[Task requirements]: The answer must consist of every record, printed exactly as it stands.
==== Records for this exercise ====
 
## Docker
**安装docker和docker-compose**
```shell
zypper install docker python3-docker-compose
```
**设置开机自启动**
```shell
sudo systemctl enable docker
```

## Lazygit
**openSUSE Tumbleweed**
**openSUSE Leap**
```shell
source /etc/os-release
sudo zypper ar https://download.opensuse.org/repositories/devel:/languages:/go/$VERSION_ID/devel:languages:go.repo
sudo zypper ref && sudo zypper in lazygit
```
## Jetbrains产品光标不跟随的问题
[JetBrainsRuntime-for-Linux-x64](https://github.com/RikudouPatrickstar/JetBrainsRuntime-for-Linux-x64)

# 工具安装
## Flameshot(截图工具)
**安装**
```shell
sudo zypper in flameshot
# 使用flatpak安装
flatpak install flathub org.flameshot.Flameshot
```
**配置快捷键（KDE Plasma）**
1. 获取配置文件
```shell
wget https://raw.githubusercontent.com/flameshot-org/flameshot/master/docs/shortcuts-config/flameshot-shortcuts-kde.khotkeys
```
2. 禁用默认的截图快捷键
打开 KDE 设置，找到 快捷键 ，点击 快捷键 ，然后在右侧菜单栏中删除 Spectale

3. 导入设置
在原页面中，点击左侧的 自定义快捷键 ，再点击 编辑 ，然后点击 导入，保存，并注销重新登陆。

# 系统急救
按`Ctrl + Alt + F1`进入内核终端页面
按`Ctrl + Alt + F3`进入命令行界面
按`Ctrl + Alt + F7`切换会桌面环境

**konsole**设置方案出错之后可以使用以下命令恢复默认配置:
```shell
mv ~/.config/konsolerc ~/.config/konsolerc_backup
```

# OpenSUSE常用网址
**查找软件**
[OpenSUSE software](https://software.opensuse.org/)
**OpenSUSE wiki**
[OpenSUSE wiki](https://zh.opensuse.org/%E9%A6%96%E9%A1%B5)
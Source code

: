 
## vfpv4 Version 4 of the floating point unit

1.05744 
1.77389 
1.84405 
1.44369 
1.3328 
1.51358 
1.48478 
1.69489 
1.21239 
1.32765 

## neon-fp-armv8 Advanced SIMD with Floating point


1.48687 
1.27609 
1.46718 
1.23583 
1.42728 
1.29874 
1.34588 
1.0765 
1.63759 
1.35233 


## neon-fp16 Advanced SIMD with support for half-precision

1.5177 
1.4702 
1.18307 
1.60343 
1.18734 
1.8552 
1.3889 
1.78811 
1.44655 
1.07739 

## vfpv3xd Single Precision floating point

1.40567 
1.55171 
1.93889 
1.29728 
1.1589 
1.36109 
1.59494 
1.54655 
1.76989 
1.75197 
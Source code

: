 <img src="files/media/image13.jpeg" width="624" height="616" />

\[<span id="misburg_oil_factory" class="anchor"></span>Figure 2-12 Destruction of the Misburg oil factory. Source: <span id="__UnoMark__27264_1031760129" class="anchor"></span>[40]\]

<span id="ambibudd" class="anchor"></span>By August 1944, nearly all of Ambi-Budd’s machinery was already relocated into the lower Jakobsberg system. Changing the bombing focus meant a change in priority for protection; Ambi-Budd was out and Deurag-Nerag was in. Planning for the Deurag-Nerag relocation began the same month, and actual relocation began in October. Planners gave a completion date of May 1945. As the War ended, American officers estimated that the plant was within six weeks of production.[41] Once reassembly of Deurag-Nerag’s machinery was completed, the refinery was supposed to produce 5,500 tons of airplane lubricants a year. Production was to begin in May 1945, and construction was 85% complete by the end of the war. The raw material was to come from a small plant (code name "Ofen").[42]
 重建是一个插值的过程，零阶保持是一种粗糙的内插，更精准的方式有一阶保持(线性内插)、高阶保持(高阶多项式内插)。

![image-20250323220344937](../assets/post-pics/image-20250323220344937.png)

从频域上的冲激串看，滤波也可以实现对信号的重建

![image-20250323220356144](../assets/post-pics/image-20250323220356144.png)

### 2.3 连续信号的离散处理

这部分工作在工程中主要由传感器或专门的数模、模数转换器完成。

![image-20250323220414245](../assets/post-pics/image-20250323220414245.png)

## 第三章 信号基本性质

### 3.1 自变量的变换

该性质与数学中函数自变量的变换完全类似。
====
[Result of this exercise]:
## Docker
**安装docker和docker-compose**
```shell
zypper install docker python3-docker-compose
```
**设置开机自启动**
```shell
sudo systemctl enable docker
```

## Lazygit
**openSUSE Tumbleweed**
**openSUSE Leap**
```shell
source /etc/os-release
sudo zypper ar https://download.opensuse.org/repositories/devel:/languages:/go/$VERSION_ID/devel:languages:go.repo
sudo zypper ref && sudo zypper in lazygit
```
## Jetbrains产品光标不跟随的问题
[JetBrainsRuntime-for-Linux-x64](https://github.com/RikudouPatrickstar/JetBrainsRuntime-for-Linux-x64)

# 工具安装
## Flameshot(截图工具)
**安装**
```shell
sudo zypper in flameshot
# 使用flatpak安装
flatpak install flathub org.flameshot.Flameshot
```
**配置快捷键（KDE Plasma）**
1. 获取配置文件
```shell
wget https://raw.githubusercontent.com/flameshot-org/flameshot/master/docs/shortcuts-config/flameshot-shortcuts-kde.khotkeys
```
2. 禁用默认的截图快捷键
打开 KDE 设置，找到 快捷键 ，点击 快捷键 ，然后在右侧菜单栏中删除 Spectale

3. 导入设置
在原页面中，点击左侧的 自定义快捷键 ，再点击 编辑 ，然后点击 导入，保存，并注销重新登陆。

# 系统急救
按`Ctrl + Alt + F1`进入内核终端页面
按`Ctrl + Alt + F3`进入命令行界面
按`Ctrl + Alt + F7`切换会桌面环境

**konsole**设置方案出错之后可以使用以下命令恢复默认配置:
```shell
mv ~/.config/konsolerc ~/.config/konsolerc_backup
```

# OpenSUSE常用网址
**查找软件**
[OpenSUSE software](https://software.opensuse.org/)
**OpenSUSE wiki**
[OpenSUSE wiki](https://zh.opensuse.org/%E9%A6%96%E9%A1%B5)
Source code

: 
## vfpv4 Version 4 of the floating point unit

1.05744 
1.77389 
1.84405 
1.44369 
1.3328 
1.51358 
1.48478 
1.69489 
1.21239 
1.32765 

## neon-fp-armv8 Advanced SIMD with Floating point


1.48687 
1.27609 
1.46718 
1.23583 
1.42728 
1.29874 
1.34588 
1.0765 
1.63759 
1.35233 


## neon-fp16 Advanced SIMD with support for half-precision

1.5177 
1.4702 
1.18307 
1.60343 
1.18734 
1.8552 
1.3889 
1.78811 
1.44655 
1.07739 

## vfpv3xd Single Precision floating point

1.40567 
1.55171 
1.93889 
1.29728 
1.1589 
1.36109 
1.59494 
1.54655 
1.76989 
1.75197 
Source code

: <img src="files/media/image13.jpeg" width="624" height="616" />

\[<span id="misburg_oil_factory" class="anchor"></span>Figure 2-12 Destruction of the Misburg oil factory. Source: <span id="__UnoMark__27264_1031760129" class="anchor"></span>[40]\]

<span id="ambibudd" class="anchor"></span>By August 1944, nearly all of Ambi-Budd’s machinery was already relocated into the lower Jakobsberg system. Changing the bombing focus meant a change in priority for protection; Ambi-Budd was out and Deurag-Nerag was in. Planning for the Deurag-Nerag relocation began the same month, and actual relocation began in October. Planners gave a completion date of May 1945. As the War ended, American officers estimated that the plant was within six weeks of production.[41] Once reassembly of Deurag-Nerag’s machinery was completed, the refinery was supposed to produce 5,500 tons of airplane lubricants a year. Production was to begin in May 1945, and construction was 85% complete by the end of the war. The raw material was to come from a small plant (code name "Ofen").[42]
 重建是一个插值的过程，零阶保持是一种粗糙的内插，更精准的方式有一阶保持(线性内插)、高阶保持(高阶多项式内插)。

![image-20250323220344937](../assets/post-pics/image-20250323220344937.png)

从频域上的冲激串看，滤波也可以实现对信号的重建

![image-20250323220356144](../assets/post-pics/image-20250323220356144.png)

### 2.3 连续信号的离散处理

这部分工作在工程中主要由传感器或专门的数模、模数转换器完成。

![image-20250323220414245](../assets/post-pics/image-20250323220414245.png)

## 第三章 信号基本性质

### 3.1 自变量的变换

该性质与数学中函数自变量的变换完全类似。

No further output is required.